Jika eduksi kesehatan dengan cinta tidak bisa mengembalikan mereka kepada fitrahnya, maka perlu aturan hukum dibuat agar memberi efek jerah dan bisa menyadarkan mereka akan kesalahan yang diperbuat, kebijkan dan aturan yang dibuat berdasarkan landasan filososfi bangsa kita yaitu Negara yang berkeTuhanan dan nilai-nilai sosiologis masyarakat atas dasar cinta dan kepedulian untuk meyelamatkan mereka dan anak bangsa yang lain dari bahaya perilaku LGBT, karena bukan hanya berdampak bagi kesehatan yang sudah sangat meresahkan, namun bisa berujung pada kepunahan manusia.
Akhir-akhir ini sangat intens issue LGBT di setiap media dibicarakan, issue ini bukan meruapakan hal yang baru namun setiap tahun diperbaharui. Pembahasan LGBT merupakan issue tahunan yang sering dibicarakan serupa dengan issue kemiskinan dan korupsi. Issue ini menarik untuk dibahas karena sering dikaitkan dengan hak asasi manusia yang dibenturkan dengan kepercayaan/keyakinan terutama agama Islam yang merupakan mayoritas penduduk di Indonesia, sehingga issue ini selalu digiring LGBT vs Islam, padahal semua agama melarang perilaku LGBT.

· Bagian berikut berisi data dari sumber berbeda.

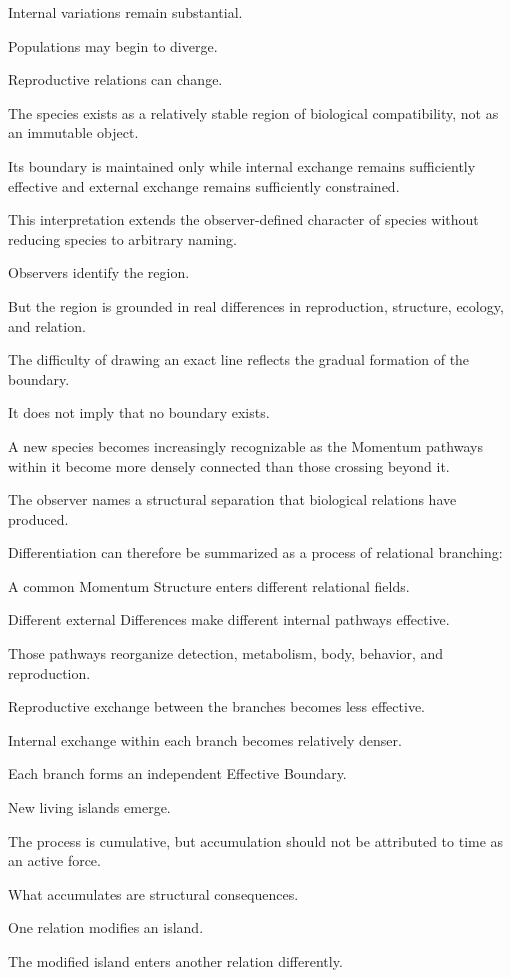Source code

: Internal variations remain substantial.

Populations may begin to diverge.

Reproductive relations can change.

The species exists as a relatively stable region of biological compatibility, not as an immutable object.

Its boundary is maintained only while internal exchange remains sufficiently effective and external exchange remains sufficiently constrained.

This interpretation extends the observer-defined character of species without reducing species to arbitrary naming.

Observers identify the region.

But the region is grounded in real differences in reproduction, structure, ecology, and relation.

The difficulty of drawing an exact line reflects the gradual formation of the boundary.

It does not imply that no boundary exists.

A new species becomes increasingly recognizable as the Momentum pathways within it become more densely connected than those crossing beyond it.

The observer names a structural separation that biological relations have produced.

Differentiation can therefore be summarized as a process of relational branching:

A common Momentum Structure enters different relational fields.

Different external Differences make different internal pathways effective.

Those pathways reorganize detection, metabolism, body, behavior, and reproduction.

Reproductive exchange between the branches becomes less effective.

Internal exchange within each branch becomes relatively denser.

Each branch forms an independent Effective Boundary.

New living islands emerge.

The process is cumulative, but accumulation should not be attributed to time as an active force.

What accumulates are structural consequences.

One relation modifies an island.

The modified island enters another relation differently.

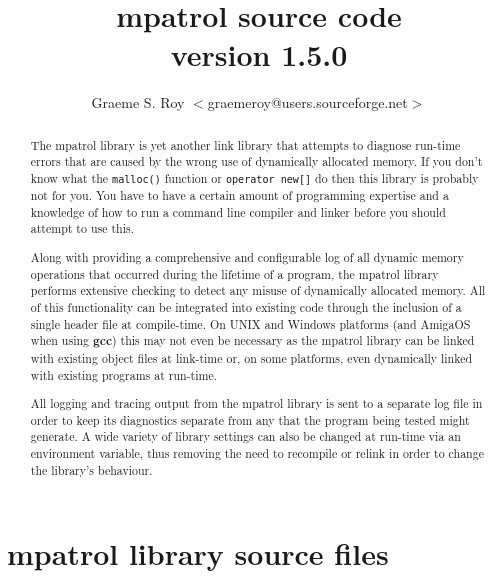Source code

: \documentclass[a4paper,final]{report}
\newcommand{\version}[0]{1.5.0}
\begin{document}
\title{\textbf{mpatrol source code} \\ version \version}

\author{Graeme S. Roy $<$graemeroy@users.sourceforge.net$>$}

\maketitle

\begin{abstract}
The mpatrol library is yet another link library that attempts to diagnose
run-time errors that are caused by the wrong use of dynamically allocated
memory.  If you don't know what the \texttt{malloc()} function or
\texttt{operator new[]} do then this library is probably not for you.  You
have to have a certain amount of programming expertise and a knowledge of
how to run a command line compiler and linker before you should attempt to
use this.

Along with providing a comprehensive and configurable log of all dynamic
memory operations that occurred during the lifetime of a program, the
mpatrol library performs extensive checking to detect any misuse of
dynamically allocated memory.  All of this functionality can be integrated
into existing code through the inclusion of a single header file at
compile-time.  On UNIX and Windows platforms (and AmigaOS when using
\textbf{gcc}) this may not even be necessary as the mpatrol library can be
linked with existing object files at link-time or, on some platforms, even
dynamically linked with existing programs at run-time.

All logging and tracing output from the mpatrol library is sent to a
separate log file in order to keep its diagnostics separate from any that
the program being tested might generate.  A wide variety of library settings
can also be changed at run-time via an environment variable, thus removing
the need to recompile or relink in order to change the library's behaviour.
\end{abstract}


\tableofcontents

\chapter{mpatrol library source files}


\pagestyle{myheadings}
\end{document}
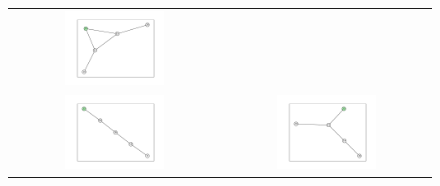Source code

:\documentclass[12pt, a4paper]{extarticle}
\begin{document}
\begin{figure}
\begin{tabularx}{\textwidth}{cc}
\includegraphics[width=0.5\textwidth]{task11-graphlets/5_14-21-25-23-26.pdf} \\
\includegraphics[width=0.5\textwidth]{task11-graphlets/5_10-8-16-18-23.pdf} &
\includegraphics[width=0.5\textwidth]{task11-graphlets/5_14-16-21-20-23.pdf} \\
\end{tabularx}\end{figure}
\end{document}
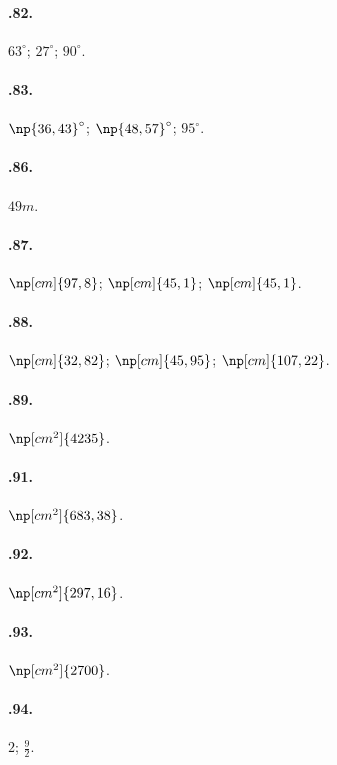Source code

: \begin{multicols}{2}
\paragraph{\thechapter.82.}
$63^{\circ}$; $27^{\circ}$; $90^{\circ}$.

\paragraph{\thechapter.83.}
$\np{36,43}^{\circ}$; $\np{48,57}^{\circ}$; $95^{\circ}$.

\paragraph{\thechapter.86.}
$49\unit{m}$.

\paragraph{\thechapter.87.}
$\np[cm]{97,8}$; $\np[cm]{45,1}$; $\np[cm]{45,1}$.

\paragraph{\thechapter.88.}
$\np[cm]{32,82}$; $\np[cm]{45,95}$; $\np[cm]{107,22}$.

\paragraph{\thechapter.89.}
$\np[cm^2]{4235}$.

\paragraph{\thechapter.91.}
$\np[cm^2]{683,38}$.

\paragraph{\thechapter.92.}
$\np[cm^2]{297,16}$.

\paragraph{\thechapter.93.}
$\np[cm^2]{2700}$.

\paragraph{\thechapter.94.}
$2$; $\frac{9}{2}$.


\end{multicols}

Penulis tertarik membahas issue ini bukan untuk mengkampanyekan, mempromosikan, apalagi memprofokasi menjadi LGBT sejati, namun tulisan ini semoga dapat menjadi corong edukasi perubahan ke arah yang lebih baik, terkhusus dalam penyelesaian problem LGBT.
Begitu banyak media yang membahas hal ini, namun salah satu acara yang menarik perhatian penulis adalah acara yang menghadirkan narasumber dengan kompetensi dan kapasitas masing-masing untuk membahas problem LGBT.
Acara tersebut menghadirkan salah satu anggota legislatif yang bertugas sebagai pembuat RUU KUHP dimana dia berpendapat bahwa RUU KUHP yang sudah dibahas ditingkat komisi tidak perlu ada tambahan lagi saat paripurna karena dikhawatirkan makin banyak bias dan kepentingan lain yang bermain, dari perwakilan NU mejelaskan untuk menegakkan amar ma’ruf nahi munkar dalam berdawkah harus dengan landasan cinta,
Perwakilan dari advokat LBH melihat problem LGBT bukan hanya hilirnya tapi hulunya lebih penting dalam artian bukan hanya lihat efeknya tapi lihat apa penyebabnya, narasumber mantan LGBT dia menceritakan dirinya bisa menjadi pribadi yang laki suka laki (LSL) lebih karena faktor lingkungan dan trauma perilaku seksual menyimpang yang dialaminya sampai bisa hijrah kembali pada fitrahnya sebagai lelaki sejati, narasumber dari budayawan menyampaikan dia setuju kalau KUHP terkait LGBT di sahkan dengan syarat tidak ada lagi keluarga yang menonton acara sinetron karena isinya hampir semua LGBT, dan harus diakui jasa dan dedikasi LGBT dengan memberi contoh bahwa yang buat para lelaki nyaman saat istrinya ke salon karena LGBT yang potong rambutnya dan LGBT juga sangat detail sehingga banyak hasil karya yang baik dari ketelitian mereka, narasumber dokter spesilais kulit dan kelamin dia memaparkan data terkini terkait penyakit menular akibat perilaku LGBT yang sangat mencengangkan,
Terutama hubungan intim melalui dubur, dari perwakilan MUI menyampaikan bukan individu LGBT yang dibenci tapi perilakunya, narasumber pakar hukum menyampakan hukum yang baik itu harus berbasis filosofi dan sosiologis, jadi aturan yang dibuat harus sesuai dengan filosofi bangsa dan sosiologis masyarakat tersebut.